It was after this, around 6:30, we made our way to a restaurant we'd never tried before, Bobby's in Deerfield. We had just sat down and ordered some drinks when my Facebook feed lit up in a way that was extraordinary for a Saturday night. One colleague from central Missouri sent me a private message that said, "Are you listening to Prairie Home Companion?" The messages were pouring in that there was a vocal group performing my song "Canticle of the Turning" live on national radio!

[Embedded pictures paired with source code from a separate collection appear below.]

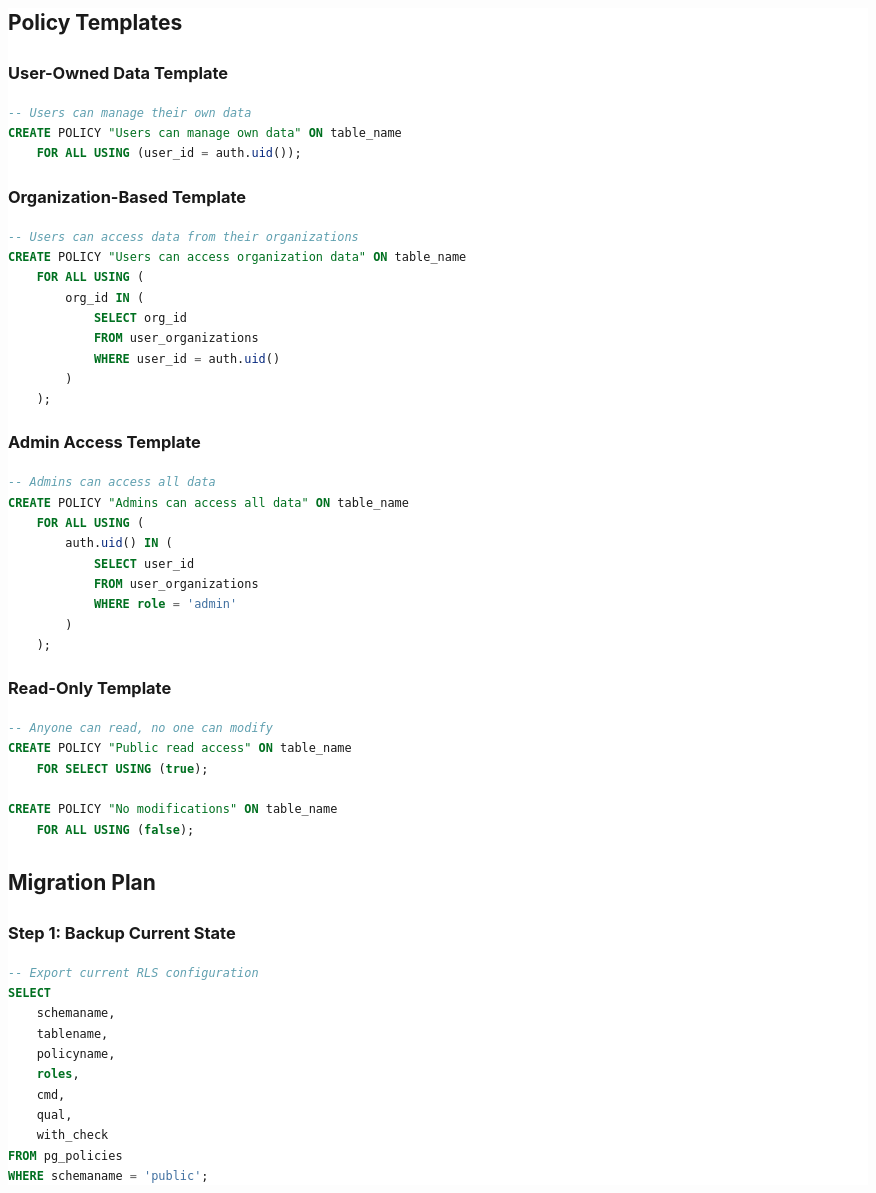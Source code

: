 ## Policy Templates

### User-Owned Data Template
```sql
-- Users can manage their own data
CREATE POLICY "Users can manage own data" ON table_name
    FOR ALL USING (user_id = auth.uid());
```

### Organization-Based Template
```sql
-- Users can access data from their organizations
CREATE POLICY "Users can access organization data" ON table_name
    FOR ALL USING (
        org_id IN (
            SELECT org_id 
            FROM user_organizations 
            WHERE user_id = auth.uid()
        )
    );
```

### Admin Access Template
```sql
-- Admins can access all data
CREATE POLICY "Admins can access all data" ON table_name
    FOR ALL USING (
        auth.uid() IN (
            SELECT user_id 
            FROM user_organizations 
            WHERE role = 'admin'
        )
    );
```

### Read-Only Template
```sql
-- Anyone can read, no one can modify
CREATE POLICY "Public read access" ON table_name
    FOR SELECT USING (true);
    
CREATE POLICY "No modifications" ON table_name
    FOR ALL USING (false);
```

## Migration Plan

### Step 1: Backup Current State
```sql
-- Export current RLS configuration
SELECT 
    schemaname,
    tablename,
    policyname,
    roles,
    cmd,
    qual,
    with_check
FROM pg_policies 
WHERE schemaname = 'public';
```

Garrison and PHC were broadcasting from Goshen, Indiana, not far from South Bend, and from Goshen College, a Mennonite institution. Their Chamber Choir were the featured performers on the program, and they did their own music as well as contributing to Keillor's signature spoofs (an "autobiographical" rendition called "I Wish You'd Keep from Singing," and a re-working of Shenandoah.) Terry and I have seen PHC live a couple of times, once at the Auditorium Theater in Chicago on Thanksgiving weekend, another time at Ravinia in the summer, and it's always such a great experience to be part of the entertainment that Keillor & co. provide. Such an unexpected honor to have song of mine performed there! And this one, this Irish folk song with words by a Catholic from (at the time) Arizona, performed by a concert choir from a Mennonite college! An adventure in musical cross-pollination and eclecticism. I still can't believe it. Now if someone would just let GK know what an opportunity he is missing until he has Terry sing on his show. 😊

This is the entire show. If you click on the sixth entry in the list of songs, "Teach me thy truths..." etc, you can listen to all 11 minutes, or scrub ahead to about 7:45 and hear their energetic cover of "Canticle of the Turning," known here by its hymnal title (it appears in the Mennonite hymnal!) "My Soul Cries Out," with fiddle, whistle, and bodhran. You can also try this link, which should take you to that 11-minute clip. Yesterday's South Bend Tribune, by the way, reported that "The Goshen College Chamber Choir was a bouncy group of effervescent young folks, led by equally peppy director Scott Hochstetler. Numerous choir members sang solos, made-up songs and advertisements throughout the show. Their version of hymn “My Soul Cries Out” was powerful and a standout performance."

As for Saturdays, they don't get much better than that one. I'm bracing for the karmic backlash from having such a great day, but until that happens, I'll just be grateful the gift and thank God that, more than a quarter century after it was first published, this piece of music can speak to the hearts of young people on paths I never would have imagined.

There's something mystagogical about that, one Vine, all of us, wherever we are and however we worship, the branches. I'll think about that some more. Have a great day.